Los objetos, para Pérez Oramas, adquieren esta significación: «Esqueletos de alambre, pajareras, abanicos de hojalata y plumas, maniquíes de una acedia tropical: hay en estos objetos una radical opción de sentido, una forma espontánea de definir el arte en su propia esquematicidad lúdica e incesantemente reformulable. El movimiento de la obra reveroniana es coherente, desde la epifanía del soporte hasta esta manifestación del arte como objeto».

En párrafos que perturban, Pérez Oramas habla de cómo Reverón sustituye los modelos vivientes por muñecas de trapo en sus cuadros. «Doble signo de la infimidad del arte», aduce, porque ese «artificio de pobreza extrema permite entonces a la pintura la operación de su reversión autorreflexiva: el arte se refiere al arte».
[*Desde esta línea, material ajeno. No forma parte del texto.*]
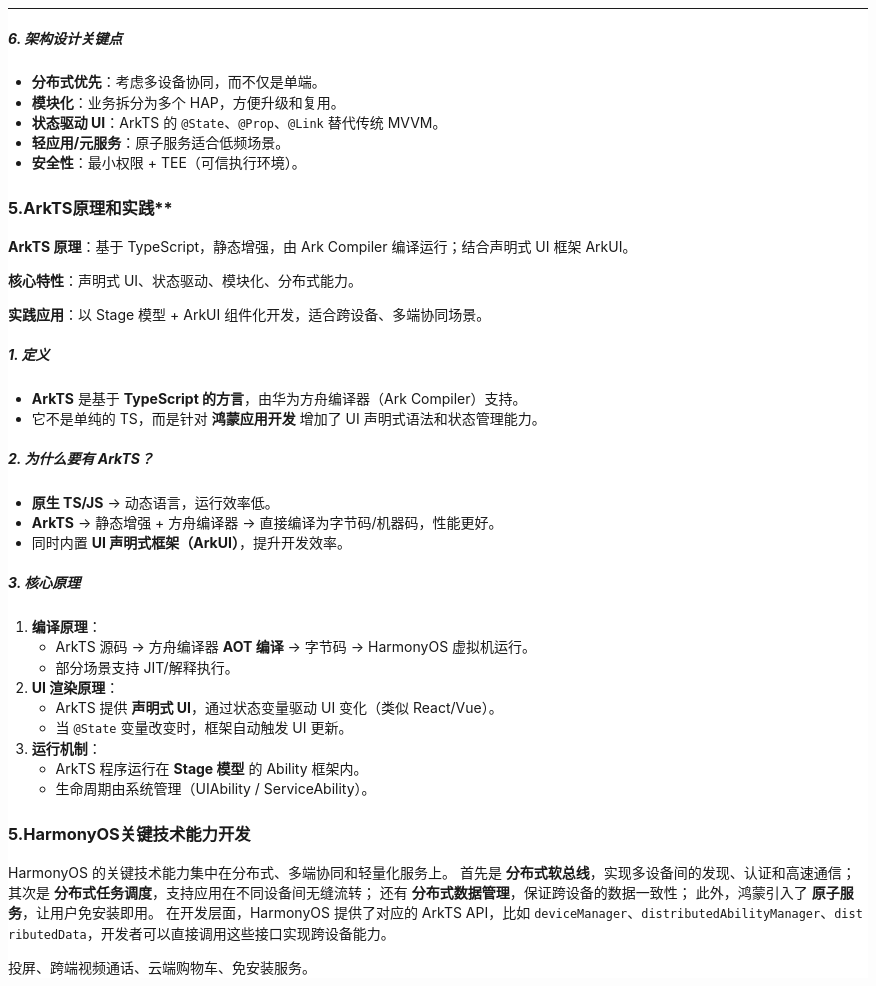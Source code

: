 ------

##### 6. **架构设计关键点**

- **分布式优先**：考虑多设备协同，而不仅是单端。
- **模块化**：业务拆分为多个 HAP，方便升级和复用。
- **状态驱动 UI**：ArkTS 的 `@State`、`@Prop`、`@Link` 替代传统 MVVM。
- **轻应用/元服务**：原子服务适合低频场景。
- **安全性**：最小权限 + TEE（可信执行环境）。



### 5.ArkTS原理和实践**

**ArkTS 原理**：基于 TypeScript，静态增强，由 Ark Compiler 编译运行；结合声明式 UI 框架 ArkUI。

**核心特性**：声明式 UI、状态驱动、模块化、分布式能力。

**实践应用**：以 Stage 模型 + ArkUI 组件化开发，适合跨设备、多端协同场景。

##### 1. 定义

- **ArkTS** 是基于 **TypeScript 的方言**，由华为方舟编译器（Ark Compiler）支持。
- 它不是单纯的 TS，而是针对 **鸿蒙应用开发** 增加了 UI 声明式语法和状态管理能力。

##### 2. 为什么要有 ArkTS？

- **原生 TS/JS** → 动态语言，运行效率低。
- **ArkTS** → 静态增强 + 方舟编译器 → 直接编译为字节码/机器码，性能更好。
- 同时内置 **UI 声明式框架（ArkUI）**，提升开发效率。

##### 3. 核心原理

1. **编译原理**：
   - ArkTS 源码 → 方舟编译器 **AOT 编译** → 字节码 → HarmonyOS 虚拟机运行。
   - 部分场景支持 JIT/解释执行。
2. **UI 渲染原理**：
   - ArkTS 提供 **声明式 UI**，通过状态变量驱动 UI 变化（类似 React/Vue）。
   - 当 `@State` 变量改变时，框架自动触发 UI 更新。
3. **运行机制**：
   - ArkTS 程序运行在 **Stage 模型** 的 Ability 框架内。
   - 生命周期由系统管理（UIAbility / ServiceAbility）。



### 5.**HarmonyOS关键技术能力开发**

HarmonyOS 的关键技术能力集中在分布式、多端协同和轻量化服务上。
 首先是 **分布式软总线**，实现多设备间的发现、认证和高速通信；
 其次是 **分布式任务调度**，支持应用在不同设备间无缝流转；
 还有 **分布式数据管理**，保证跨设备的数据一致性；
 此外，鸿蒙引入了 **原子服务**，让用户免安装即用。
 在开发层面，HarmonyOS 提供了对应的 ArkTS API，比如 `deviceManager`、`distributedAbilityManager`、`distributedData`，开发者可以直接调用这些接口实现跨设备能力。

投屏、跨端视频通话、云端购物车、免安装服务。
Llevadas al cuadro, el crítico comprende así las figuras de esos muñecos: «Las imágenes arcádicas que han nutrido el cuerpo del arte moderno contienen, pues, de forma sistemática, algunos elementos comunes: todas evocan una escena de origen, todas representan —paradoja de un arte instalado en plena crisis histórica de la representación— un mito originario; todas interpelan al espectador de la pintura hasta el punto de ser, como en Las señoritas de Aviñón, a la vez escena sexual de origen y escenografía íntegramente habitada por figuras pictóricas cuya función consiste en mirar fijamente al espectador y hacer, como lo sugería Alberti en su célebre Tratado, señas para indicar lo que allí sucede, lo que ellos, personajes omniscientes, sabían desde siempre. La mirada de estos personajes suele, pues, ser inexpresiva: ninguna sorpresa puede acompañarla porque se trata de un saber sin fondo y sin medida. Desde Manet, como lo ha sugerido Bataille, la escena pictórica moderna se confunde con una mirada indiferente, con un rostro impávido, congelado, neutro, apático. La pintura, deshaciéndose o simplemente haciéndose plana, reduciéndose al estatuto de una pura escritura sobre el lienzo, desde su superficie, desde su superficie apática confronta sus propias figuras con la presencia virtual de un espectador hipnotizado».